Directions
Would you restate each line of the data below word for word, without its pictures?

Listed entries
>>

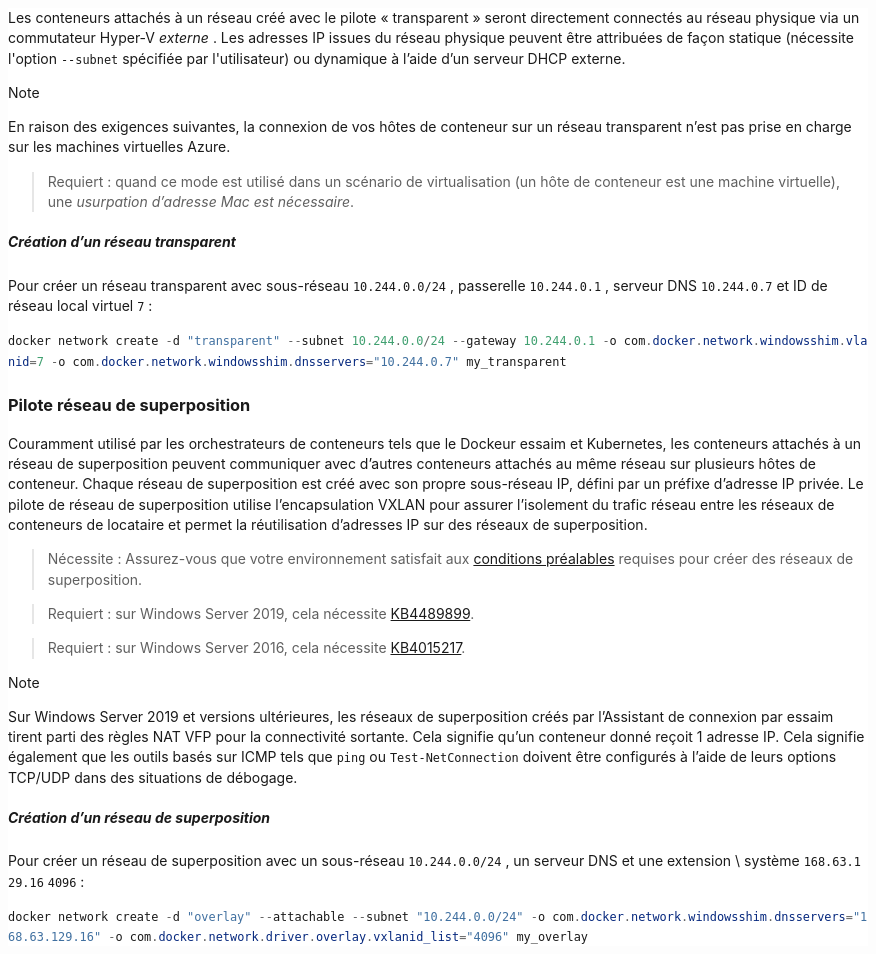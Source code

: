 Les conteneurs attachés à un réseau créé avec le pilote « transparent » seront directement connectés au réseau physique via un commutateur Hyper-V *externe* . Les adresses IP issues du réseau physique peuvent être attribuées de façon statique (nécessite l'option ``--subnet`` spécifiée par l'utilisateur) ou dynamique à l’aide d’un serveur DHCP externe.

  >[!NOTE]
  >En raison des exigences suivantes, la connexion de vos hôtes de conteneur sur un réseau transparent n’est pas prise en charge sur les machines virtuelles Azure.

  > Requiert : quand ce mode est utilisé dans un scénario de virtualisation (un hôte de conteneur est une machine virtuelle), une _usurpation d’adresse Mac est nécessaire_.

##### <a name="creating-a-transparent-network"></a>Création d’un réseau transparent

Pour créer un réseau transparent avec sous-réseau `10.244.0.0/24` , passerelle `10.244.0.1` , serveur DNS `10.244.0.7` et ID de réseau local virtuel `7` :
```powershell
docker network create -d "transparent" --subnet 10.244.0.0/24 --gateway 10.244.0.1 -o com.docker.network.windowsshim.vlanid=7 -o com.docker.network.windowsshim.dnsservers="10.244.0.7" my_transparent
```


### <a name="overlay-network-driver"></a>Pilote réseau de superposition 

Couramment utilisé par les orchestrateurs de conteneurs tels que le Dockeur essaim et Kubernetes, les conteneurs attachés à un réseau de superposition peuvent communiquer avec d’autres conteneurs attachés au même réseau sur plusieurs hôtes de conteneur. Chaque réseau de superposition est créé avec son propre sous-réseau IP, défini par un préfixe d’adresse IP privée. Le pilote de réseau de superposition utilise l’encapsulation VXLAN pour assurer l’isolement du trafic réseau entre les réseaux de conteneurs de locataire et permet la réutilisation d’adresses IP sur des réseaux de superposition.
  > Nécessite : Assurez-vous que votre environnement satisfait aux [conditions préalables](https://docs.docker.com/network/overlay/#operations-for-all-overlay-networks) requises pour créer des réseaux de superposition.

  > Requiert : sur Windows Server 2019, cela nécessite [KB4489899](https://support.microsoft.com/help/4489899).

  > Requiert : sur Windows Server 2016, cela nécessite [KB4015217](https://support.microsoft.com/help/4015217/windows-10-update-kb4015217).

  >[!NOTE]
  >Sur Windows Server 2019 et versions ultérieures, les réseaux de superposition créés par l’Assistant de connexion par essaim tirent parti des règles NAT VFP pour la connectivité sortante. Cela signifie qu’un conteneur donné reçoit 1 adresse IP. Cela signifie également que les outils basés sur ICMP tels que `ping` ou `Test-NetConnection` doivent être configurés à l’aide de leurs options TCP/UDP dans des situations de débogage.

##### <a name="creating-a-overlay-network"></a>Création d’un réseau de superposition

Pour créer un réseau de superposition avec un sous-réseau `10.244.0.0/24` , un serveur DNS et une extension \ système `168.63.129.16` `4096` :
```powershell
docker network create -d "overlay" --attachable --subnet "10.244.0.0/24" -o com.docker.network.windowsshim.dnsservers="168.63.129.16" -o com.docker.network.driver.overlay.vxlanid_list="4096" my_overlay
```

<<

Answer section
Source code

: Les conteneurs attachés à un réseau créé avec le pilote « transparent » seront directement connectés au réseau physique via un commutateur Hyper-V *externe* . Les adresses IP issues du réseau physique peuvent être attribuées de façon statique (nécessite l'option ``--subnet`` spécifiée par l'utilisateur) ou dynamique à l’aide d’un serveur DHCP externe.

  >[!NOTE]
  >En raison des exigences suivantes, la connexion de vos hôtes de conteneur sur un réseau transparent n’est pas prise en charge sur les machines virtuelles Azure.

  > Requiert : quand ce mode est utilisé dans un scénario de virtualisation (un hôte de conteneur est une machine virtuelle), une _usurpation d’adresse Mac est nécessaire_.

##### <a name="creating-a-transparent-network"></a>Création d’un réseau transparent

Pour créer un réseau transparent avec sous-réseau `10.244.0.0/24` , passerelle `10.244.0.1` , serveur DNS `10.244.0.7` et ID de réseau local virtuel `7` :
```powershell
docker network create -d "transparent" --subnet 10.244.0.0/24 --gateway 10.244.0.1 -o com.docker.network.windowsshim.vlanid=7 -o com.docker.network.windowsshim.dnsservers="10.244.0.7" my_transparent
```


### <a name="overlay-network-driver"></a>Pilote réseau de superposition 

Couramment utilisé par les orchestrateurs de conteneurs tels que le Dockeur essaim et Kubernetes, les conteneurs attachés à un réseau de superposition peuvent communiquer avec d’autres conteneurs attachés au même réseau sur plusieurs hôtes de conteneur. Chaque réseau de superposition est créé avec son propre sous-réseau IP, défini par un préfixe d’adresse IP privée. Le pilote de réseau de superposition utilise l’encapsulation VXLAN pour assurer l’isolement du trafic réseau entre les réseaux de conteneurs de locataire et permet la réutilisation d’adresses IP sur des réseaux de superposition.
  > Nécessite : Assurez-vous que votre environnement satisfait aux [conditions préalables](https://docs.docker.com/network/overlay/#operations-for-all-overlay-networks) requises pour créer des réseaux de superposition.

  > Requiert : sur Windows Server 2019, cela nécessite [KB4489899](https://support.microsoft.com/help/4489899).

  > Requiert : sur Windows Server 2016, cela nécessite [KB4015217](https://support.microsoft.com/help/4015217/windows-10-update-kb4015217).

  >[!NOTE]
  >Sur Windows Server 2019 et versions ultérieures, les réseaux de superposition créés par l’Assistant de connexion par essaim tirent parti des règles NAT VFP pour la connectivité sortante. Cela signifie qu’un conteneur donné reçoit 1 adresse IP. Cela signifie également que les outils basés sur ICMP tels que `ping` ou `Test-NetConnection` doivent être configurés à l’aide de leurs options TCP/UDP dans des situations de débogage.

##### <a name="creating-a-overlay-network"></a>Création d’un réseau de superposition

Pour créer un réseau de superposition avec un sous-réseau `10.244.0.0/24` , un serveur DNS et une extension \ système `168.63.129.16` `4096` :
```powershell
docker network create -d "overlay" --attachable --subnet "10.244.0.0/24" -o com.docker.network.windowsshim.dnsservers="168.63.129.16" -o com.docker.network.driver.overlay.vxlanid_list="4096" my_overlay
```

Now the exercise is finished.